Why did you choose the name “Illuminated Lives” for this exhibition?
It’s called that because I want to tell their stories through light and time and nature. So, using the light and the actual original collage. Time: the light goes on and off. And then nature, through the symbolic aspect of the butterfly.
People will see the original compositions, framed in light boxes, and large-format photographs of the composition—what’s the impact of showing both?
In the show, the original collages, all their light cycles are going to be on at different times. It will almost act like a light symphony, where as you walk around and see one, it’s going to be different by the time you get to the end of the room.
The photos are there to magnify the detail and the beauty of nature that’s lost on our human eye. The photo is really important to show that scale shift and to keep that play going back and forth between the viewer. You can see the fur and the actual platelets of the wings themselves in each piece of the butterfly. As you walk in closer, it shifts from being the portrait to these high-resolution squares of the natural world of butterflies.
You’ve worked across various mediums. Why do you prefer photography?
I love the photographic medium, and it’s in every other medium now. Our entire culture travels through photography now. It’s all around us, and I think that’s important, especially when we started to lose dark rooms. My dad was a photographer, too. He taught me photo from an early age. I remember being in a dark room really early on and just having the love and magic.

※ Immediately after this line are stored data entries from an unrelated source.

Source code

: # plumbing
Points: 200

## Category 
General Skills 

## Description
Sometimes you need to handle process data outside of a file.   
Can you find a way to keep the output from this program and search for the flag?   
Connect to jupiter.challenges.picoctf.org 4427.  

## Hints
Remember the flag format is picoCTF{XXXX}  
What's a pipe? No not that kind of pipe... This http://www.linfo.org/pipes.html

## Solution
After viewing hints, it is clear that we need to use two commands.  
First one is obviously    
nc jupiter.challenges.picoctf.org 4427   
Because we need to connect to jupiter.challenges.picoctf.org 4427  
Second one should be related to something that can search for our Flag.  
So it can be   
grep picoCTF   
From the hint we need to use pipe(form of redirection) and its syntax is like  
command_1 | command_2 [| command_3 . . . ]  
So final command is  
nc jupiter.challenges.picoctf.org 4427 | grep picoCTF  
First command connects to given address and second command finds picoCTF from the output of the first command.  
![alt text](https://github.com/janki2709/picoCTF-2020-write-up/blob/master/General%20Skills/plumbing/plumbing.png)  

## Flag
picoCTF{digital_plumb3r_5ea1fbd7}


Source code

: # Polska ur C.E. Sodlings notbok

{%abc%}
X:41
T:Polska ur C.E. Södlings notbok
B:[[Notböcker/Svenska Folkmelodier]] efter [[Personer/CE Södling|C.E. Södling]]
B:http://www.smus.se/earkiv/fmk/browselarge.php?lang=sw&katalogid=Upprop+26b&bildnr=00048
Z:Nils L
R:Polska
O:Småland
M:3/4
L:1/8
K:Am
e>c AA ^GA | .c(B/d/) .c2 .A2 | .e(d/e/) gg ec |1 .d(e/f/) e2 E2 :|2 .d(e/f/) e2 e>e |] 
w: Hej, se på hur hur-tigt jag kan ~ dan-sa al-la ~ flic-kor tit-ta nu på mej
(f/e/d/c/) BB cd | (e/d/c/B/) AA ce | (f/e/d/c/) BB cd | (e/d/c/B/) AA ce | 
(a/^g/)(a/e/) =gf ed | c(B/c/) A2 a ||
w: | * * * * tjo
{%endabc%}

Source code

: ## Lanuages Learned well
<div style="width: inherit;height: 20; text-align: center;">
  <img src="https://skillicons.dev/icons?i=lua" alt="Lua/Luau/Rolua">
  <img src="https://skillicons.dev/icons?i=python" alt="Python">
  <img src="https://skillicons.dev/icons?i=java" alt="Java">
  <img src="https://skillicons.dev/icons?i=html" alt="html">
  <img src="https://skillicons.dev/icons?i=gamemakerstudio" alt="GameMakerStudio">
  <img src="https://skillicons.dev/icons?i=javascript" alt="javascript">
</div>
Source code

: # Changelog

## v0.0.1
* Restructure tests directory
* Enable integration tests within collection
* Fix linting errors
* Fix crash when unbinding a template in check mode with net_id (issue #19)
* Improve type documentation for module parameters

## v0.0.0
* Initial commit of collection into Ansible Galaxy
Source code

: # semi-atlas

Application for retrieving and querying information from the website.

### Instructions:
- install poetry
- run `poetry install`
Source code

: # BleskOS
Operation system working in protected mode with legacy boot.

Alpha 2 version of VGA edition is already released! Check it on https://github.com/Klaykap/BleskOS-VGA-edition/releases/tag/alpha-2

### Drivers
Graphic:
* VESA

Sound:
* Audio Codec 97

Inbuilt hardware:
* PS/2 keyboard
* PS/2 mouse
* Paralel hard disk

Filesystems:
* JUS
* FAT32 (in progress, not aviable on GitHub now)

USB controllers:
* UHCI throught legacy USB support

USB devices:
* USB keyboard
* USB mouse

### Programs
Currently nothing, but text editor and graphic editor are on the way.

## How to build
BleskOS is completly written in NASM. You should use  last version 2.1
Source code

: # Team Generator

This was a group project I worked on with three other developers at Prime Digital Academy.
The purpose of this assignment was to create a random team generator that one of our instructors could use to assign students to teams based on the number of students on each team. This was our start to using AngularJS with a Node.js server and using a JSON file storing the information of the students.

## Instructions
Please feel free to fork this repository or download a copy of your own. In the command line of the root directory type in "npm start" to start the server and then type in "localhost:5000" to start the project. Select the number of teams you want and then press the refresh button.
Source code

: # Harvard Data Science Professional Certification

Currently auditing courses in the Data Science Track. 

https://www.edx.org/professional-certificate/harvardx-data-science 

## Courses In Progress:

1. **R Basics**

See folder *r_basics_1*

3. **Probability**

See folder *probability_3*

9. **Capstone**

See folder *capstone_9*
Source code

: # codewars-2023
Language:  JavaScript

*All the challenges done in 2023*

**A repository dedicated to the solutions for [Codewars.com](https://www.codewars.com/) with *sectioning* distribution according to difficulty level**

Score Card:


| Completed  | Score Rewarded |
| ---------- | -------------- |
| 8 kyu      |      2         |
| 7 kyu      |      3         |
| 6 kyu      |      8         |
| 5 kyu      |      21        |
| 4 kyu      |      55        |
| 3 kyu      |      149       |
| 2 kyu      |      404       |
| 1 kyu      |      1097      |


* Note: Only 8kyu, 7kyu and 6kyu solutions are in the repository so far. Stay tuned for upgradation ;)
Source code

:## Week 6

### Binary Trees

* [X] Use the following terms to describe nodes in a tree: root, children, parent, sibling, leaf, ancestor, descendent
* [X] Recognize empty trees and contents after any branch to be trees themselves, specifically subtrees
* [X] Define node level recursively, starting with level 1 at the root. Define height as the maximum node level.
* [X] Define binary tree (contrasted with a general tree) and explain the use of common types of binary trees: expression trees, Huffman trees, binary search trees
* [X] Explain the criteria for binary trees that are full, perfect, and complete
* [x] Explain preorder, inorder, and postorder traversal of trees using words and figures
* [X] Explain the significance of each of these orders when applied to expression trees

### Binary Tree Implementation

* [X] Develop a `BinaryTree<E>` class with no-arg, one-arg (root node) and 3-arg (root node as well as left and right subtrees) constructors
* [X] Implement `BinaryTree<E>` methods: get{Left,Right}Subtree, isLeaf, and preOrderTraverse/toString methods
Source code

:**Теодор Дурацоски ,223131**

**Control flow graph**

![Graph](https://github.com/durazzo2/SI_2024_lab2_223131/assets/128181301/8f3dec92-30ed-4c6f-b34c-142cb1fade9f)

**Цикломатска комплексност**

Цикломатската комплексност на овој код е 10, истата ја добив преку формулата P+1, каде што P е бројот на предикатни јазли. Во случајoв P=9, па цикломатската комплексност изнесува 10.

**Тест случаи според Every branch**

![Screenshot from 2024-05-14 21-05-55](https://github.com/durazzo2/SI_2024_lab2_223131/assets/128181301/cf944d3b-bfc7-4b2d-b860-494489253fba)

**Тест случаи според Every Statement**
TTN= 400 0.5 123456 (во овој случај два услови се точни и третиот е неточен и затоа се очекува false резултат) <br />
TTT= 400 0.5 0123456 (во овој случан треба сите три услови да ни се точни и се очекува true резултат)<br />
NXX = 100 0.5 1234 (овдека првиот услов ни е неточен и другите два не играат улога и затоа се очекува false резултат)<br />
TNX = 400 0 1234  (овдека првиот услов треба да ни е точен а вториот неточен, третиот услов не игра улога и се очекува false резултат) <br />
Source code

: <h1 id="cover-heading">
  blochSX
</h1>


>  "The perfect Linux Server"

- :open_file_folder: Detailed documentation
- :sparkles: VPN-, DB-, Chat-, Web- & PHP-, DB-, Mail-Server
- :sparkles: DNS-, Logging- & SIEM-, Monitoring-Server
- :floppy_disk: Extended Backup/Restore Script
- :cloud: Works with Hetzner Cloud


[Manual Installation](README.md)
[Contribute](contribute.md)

What is your process like as an artist? Give us a glimpse into a normal day for you.
I wake up early at 5:30, I focus on the studio and the current compositions. It’s like three to eight hours every single day. The portraits take thousands of hours of focus and concentration with fragile pieces from nature that are priceless. It’s like a ritual. It’s a form of meditation for me.
I go into the studio, I put my mask on—because the butterfly wings are so fragile—I put my headphones on and then I just get to work looking at the portrait, finding the organic pattern, lining that up, using tweezers and affixing it to the glass. You can’t work fast.

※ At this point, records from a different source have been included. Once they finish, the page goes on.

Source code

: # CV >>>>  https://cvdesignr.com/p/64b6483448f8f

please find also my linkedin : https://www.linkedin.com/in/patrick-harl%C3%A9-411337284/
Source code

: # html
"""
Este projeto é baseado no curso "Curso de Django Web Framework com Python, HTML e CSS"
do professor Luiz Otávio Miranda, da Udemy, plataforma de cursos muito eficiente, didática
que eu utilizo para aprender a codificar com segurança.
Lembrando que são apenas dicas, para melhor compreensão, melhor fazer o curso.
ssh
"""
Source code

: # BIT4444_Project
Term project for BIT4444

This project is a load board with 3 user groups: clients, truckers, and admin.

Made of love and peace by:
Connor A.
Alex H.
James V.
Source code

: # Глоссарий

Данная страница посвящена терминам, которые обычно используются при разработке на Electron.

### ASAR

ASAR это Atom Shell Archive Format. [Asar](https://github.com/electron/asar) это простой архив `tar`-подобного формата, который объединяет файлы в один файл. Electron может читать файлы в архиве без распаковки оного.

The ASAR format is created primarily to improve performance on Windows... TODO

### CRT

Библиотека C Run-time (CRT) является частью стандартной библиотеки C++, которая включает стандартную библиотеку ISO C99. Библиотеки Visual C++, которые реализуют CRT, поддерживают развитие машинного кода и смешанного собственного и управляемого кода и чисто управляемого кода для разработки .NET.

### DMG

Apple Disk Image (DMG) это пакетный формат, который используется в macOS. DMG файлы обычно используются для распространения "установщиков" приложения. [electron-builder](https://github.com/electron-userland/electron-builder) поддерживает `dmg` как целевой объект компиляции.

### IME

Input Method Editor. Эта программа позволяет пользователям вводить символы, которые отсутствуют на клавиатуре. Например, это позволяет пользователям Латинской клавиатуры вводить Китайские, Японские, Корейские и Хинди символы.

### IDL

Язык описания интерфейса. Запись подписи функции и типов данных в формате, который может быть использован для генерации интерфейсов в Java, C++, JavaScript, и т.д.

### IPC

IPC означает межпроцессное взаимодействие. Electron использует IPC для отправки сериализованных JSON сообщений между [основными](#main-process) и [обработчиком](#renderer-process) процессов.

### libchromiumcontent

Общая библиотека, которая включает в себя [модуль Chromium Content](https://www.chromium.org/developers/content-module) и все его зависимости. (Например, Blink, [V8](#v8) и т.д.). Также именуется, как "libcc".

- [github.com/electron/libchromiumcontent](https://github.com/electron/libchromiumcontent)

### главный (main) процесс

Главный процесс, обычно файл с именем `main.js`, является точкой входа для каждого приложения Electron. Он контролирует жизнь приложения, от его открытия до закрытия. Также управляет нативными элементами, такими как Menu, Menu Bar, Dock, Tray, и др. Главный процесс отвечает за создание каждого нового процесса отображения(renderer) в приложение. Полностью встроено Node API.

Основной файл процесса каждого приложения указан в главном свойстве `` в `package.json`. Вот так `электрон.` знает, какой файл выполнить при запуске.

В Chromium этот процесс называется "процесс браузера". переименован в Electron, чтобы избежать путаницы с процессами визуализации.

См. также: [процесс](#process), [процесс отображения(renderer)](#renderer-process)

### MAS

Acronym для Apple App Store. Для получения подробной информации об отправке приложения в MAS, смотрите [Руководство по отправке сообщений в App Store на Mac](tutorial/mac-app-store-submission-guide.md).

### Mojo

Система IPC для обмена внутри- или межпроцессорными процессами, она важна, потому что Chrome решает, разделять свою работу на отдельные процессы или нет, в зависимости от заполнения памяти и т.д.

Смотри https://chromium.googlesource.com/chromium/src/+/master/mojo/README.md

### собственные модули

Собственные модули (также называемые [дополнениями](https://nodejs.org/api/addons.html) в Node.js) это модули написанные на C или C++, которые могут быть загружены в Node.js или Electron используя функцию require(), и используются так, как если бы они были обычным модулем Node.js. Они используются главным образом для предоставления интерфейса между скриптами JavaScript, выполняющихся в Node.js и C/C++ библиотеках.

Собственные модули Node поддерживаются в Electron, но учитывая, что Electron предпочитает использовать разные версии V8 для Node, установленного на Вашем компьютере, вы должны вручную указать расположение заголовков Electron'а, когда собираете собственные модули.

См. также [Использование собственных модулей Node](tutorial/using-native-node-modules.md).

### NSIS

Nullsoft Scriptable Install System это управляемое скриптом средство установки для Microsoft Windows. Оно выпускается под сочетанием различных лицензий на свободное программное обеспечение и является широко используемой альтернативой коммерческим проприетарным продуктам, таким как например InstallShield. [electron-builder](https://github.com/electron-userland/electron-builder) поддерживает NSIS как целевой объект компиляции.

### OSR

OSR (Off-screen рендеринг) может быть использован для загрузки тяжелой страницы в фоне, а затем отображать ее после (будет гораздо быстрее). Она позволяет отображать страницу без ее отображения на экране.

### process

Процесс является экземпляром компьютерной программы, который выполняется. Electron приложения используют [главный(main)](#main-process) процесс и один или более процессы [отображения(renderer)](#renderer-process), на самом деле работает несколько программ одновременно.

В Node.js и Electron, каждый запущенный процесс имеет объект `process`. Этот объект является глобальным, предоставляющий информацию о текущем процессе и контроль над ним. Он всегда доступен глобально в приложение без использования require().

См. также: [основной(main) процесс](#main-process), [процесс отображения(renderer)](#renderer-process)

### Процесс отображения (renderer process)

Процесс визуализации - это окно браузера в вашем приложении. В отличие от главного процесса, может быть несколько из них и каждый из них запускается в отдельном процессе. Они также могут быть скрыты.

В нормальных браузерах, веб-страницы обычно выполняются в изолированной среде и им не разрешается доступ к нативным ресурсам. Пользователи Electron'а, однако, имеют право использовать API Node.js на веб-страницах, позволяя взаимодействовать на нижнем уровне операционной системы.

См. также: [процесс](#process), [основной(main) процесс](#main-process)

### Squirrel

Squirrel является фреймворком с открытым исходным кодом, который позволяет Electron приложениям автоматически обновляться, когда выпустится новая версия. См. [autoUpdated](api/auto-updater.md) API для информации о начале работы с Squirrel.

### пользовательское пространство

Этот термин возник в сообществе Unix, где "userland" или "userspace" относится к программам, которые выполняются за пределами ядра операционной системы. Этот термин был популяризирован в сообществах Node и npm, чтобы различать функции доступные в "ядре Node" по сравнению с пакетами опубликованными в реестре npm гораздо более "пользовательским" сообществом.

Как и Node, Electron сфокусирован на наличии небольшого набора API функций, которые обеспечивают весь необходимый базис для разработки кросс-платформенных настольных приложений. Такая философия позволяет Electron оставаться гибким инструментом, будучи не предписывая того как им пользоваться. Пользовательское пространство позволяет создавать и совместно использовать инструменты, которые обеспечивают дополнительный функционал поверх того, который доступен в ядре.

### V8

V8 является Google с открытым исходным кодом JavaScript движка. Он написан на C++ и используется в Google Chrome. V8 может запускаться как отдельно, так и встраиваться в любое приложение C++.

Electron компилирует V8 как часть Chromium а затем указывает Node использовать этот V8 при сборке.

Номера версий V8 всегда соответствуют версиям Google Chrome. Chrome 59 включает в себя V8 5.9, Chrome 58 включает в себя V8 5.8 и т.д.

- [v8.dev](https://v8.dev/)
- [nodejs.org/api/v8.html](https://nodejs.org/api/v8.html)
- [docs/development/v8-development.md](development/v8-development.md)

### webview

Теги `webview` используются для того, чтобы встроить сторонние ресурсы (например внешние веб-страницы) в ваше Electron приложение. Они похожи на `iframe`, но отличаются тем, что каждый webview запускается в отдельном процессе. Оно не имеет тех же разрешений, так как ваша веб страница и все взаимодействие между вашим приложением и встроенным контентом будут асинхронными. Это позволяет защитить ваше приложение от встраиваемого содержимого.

Who is an artist that you admire or bounce ideas off of?
I pull from everywhere. I’m always searching for that communication in art through other artists. Whenever I go to an art museum, it’s like I know these people.

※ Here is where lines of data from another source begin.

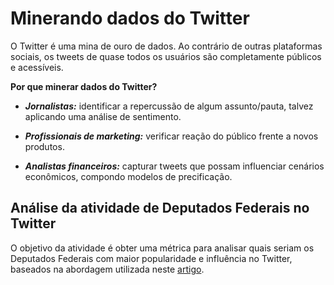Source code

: # Minerando dados do Twitter
O Twitter é uma mina de ouro de dados. Ao contrário de outras plataformas sociais, os tweets de quase todos os usuários são completamente públicos e acessíveis. 

**Por que minerar dados do Twitter?**

* ***Jornalistas:*** identificar a repercussão de algum assunto/pauta, talvez aplicando uma análise de sentimento. 

* ***Profissionais de marketing:*** verificar reação do público frente a novos produtos.

* ***Analistas financeiros:*** capturar tweets que possam influenciar cenários econômicos, compondo modelos de precificação.

## Análise da atividade de Deputados Federais no Twitter

O objetivo da atividade é obter uma métrica para analisar quais seriam os Deputados Federais com maior popularidade e influência no Twitter, baseados na abordagem utilizada neste [artigo](https://towardsdatascience.com/twitter-data-mining-measuring-users-influence-ef76c9badfc0).
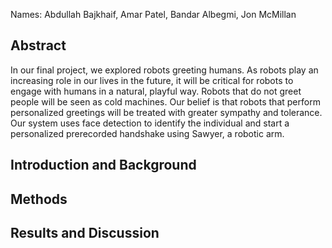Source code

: Names: Abdullah Bajkhaif, Amar Patel, Bandar Albegmi, Jon McMillan

Abstract
--------
In our final project, we explored robots greeting humans. As robots play an
increasing role in our lives in the future, it will be critical for robots to
engage with humans in a natural, playful way. Robots that do not greet people
will be seen as cold machines. Our belief is that robots that perform
personalized greetings will be treated with greater sympathy and tolerance. Our
system uses face detection to identify the individual and start a personalized
prerecorded handshake using Sawyer, a robotic arm.

Introduction and Background
---------------------------

Methods
-------

Results and Discussion
----------------------
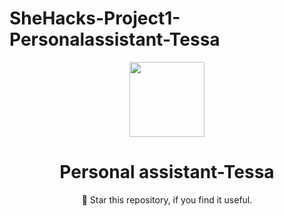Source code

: # SheHacks-Project1-Personalassistant-Tessa
<p align="center">
 <img width="120px" src="https://user-images.githubusercontent.com/84260242/134179743-4d2570d5-cf32-4b29-bcc7-4ffe110ab0c8.png" />
</p>

<h1 align="center">Personal assistant-Tessa</h1>

<p align="center"> 🌟 Star this repository, if you find it useful.</p> 
<div align="center">
</div>

<br />

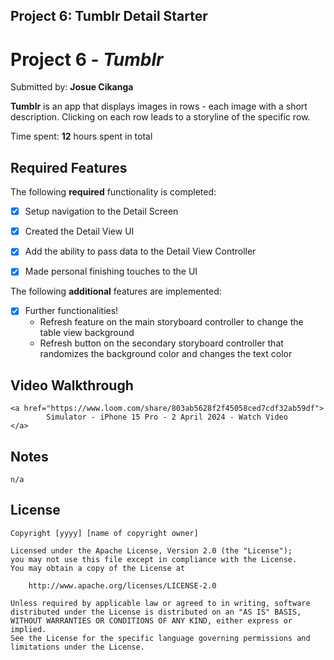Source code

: ## Project 6: Tumblr Detail Starter
# Project 6 - *Tumblr*

Submitted by: **Josue Cikanga**

**Tumblr** is an app that displays images in rows - each image with a short description. Clicking on each row leads to a storyline of the specific row.

Time spent: **12** hours spent in total

## Required Features

The following **required** functionality is completed:

- [X] Setup navigation to the Detail Screen
- [X] Created the Detail View UI
- [X] Add the ability to pass data to the Detail View Controller
- [X] Made personal finishing touches to the UI


The following **additional** features are implemented:

- [X] Further functionalities!
    - Refresh feature on the main storyboard controller to change the table view background
    - Refresh button on the secondary storyboard controller that randomizes the background color and changes the text color

## Video Walkthrough

    <a href="https://www.loom.com/share/803ab5628f2f45058ced7cdf32ab59df">
            Simulator - iPhone 15 Pro - 2 April 2024 - Watch Video
    </a>

## Notes

    n/a

## License

    Copyright [yyyy] [name of copyright owner]

    Licensed under the Apache License, Version 2.0 (the "License");
    you may not use this file except in compliance with the License.
    You may obtain a copy of the License at

        http://www.apache.org/licenses/LICENSE-2.0

    Unless required by applicable law or agreed to in writing, software
    distributed under the License is distributed on an "AS IS" BASIS,
    WITHOUT WARRANTIES OR CONDITIONS OF ANY KIND, either express or implied.
    See the License for the specific language governing permissions and
    limitations under the License.
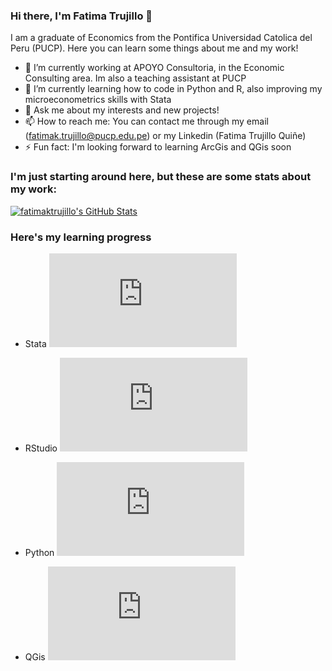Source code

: ### Hi there, I'm Fatima Trujillo 👋
I am a graduate of Economics from the Pontifica Universidad Catolica del Peru (PUCP).  Here you can learn some things about me and my work!

- 🔭 I’m currently working at APOYO Consultoria, in the Economic Consulting area. Im also a teaching assistant at PUCP
- 🌱 I’m currently learning how to code in Python and R, also improving my microeconometrics skills with Stata
- 💬 Ask me about my interests and new projects!
- 📫 How to reach me: You can contact me through my email (fatimak.trujillo@pucp.edu.pe) or my Linkedin (Fatima Trujillo Quiñe)
- ⚡ Fun fact: I'm looking forward to learning ArcGis and QGis  soon

### I'm just starting around here, but these are some stats about my work:

<a href="https://github.com/fatimaktrujillo">
  <img src="https://github-readme-stats.vercel.app/api?username=fatimaktrujillo&show_icons=true" alt="fatimaktrujillo's GitHub Stats" />
</a>


### Here's my learning progress

- Stata       ![Stata learning progress](http://www.yarntomato.com/percentbarmaker/button.php?barPosition=70&leftFill=%2300FFFF "Stata learning progress")

- RStudio     ![Rstudio learning progress](http://www.yarntomato.com/percentbarmaker/button.php?barPosition=45&leftFill=%2300FFFF "Rstudio learning progress")

- Python      ![Python learning progress](http://www.yarntomato.com/percentbarmaker/button.php?barPosition=45&leftFill=%2300FFFF "Python learning progress")

- QGis       ![QGis learning progress](http://www.yarntomato.com/percentbarmaker/button.php?barPosition=15&leftFill=%2300FFFF "QGis learning progress")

I bounce ideas off my students. I’m really open with them. I show them works in progress, because students are honest with you. That started even back when I was teaching elementary school. I found out the power of the honesty of your students.
What’s next for you?
I want to continue this project; it’s a slow, evolving project. I don’t know if it will ever technically end. I want to keep learning and working on this project.
This interview has been edited and condensed for clarity and space.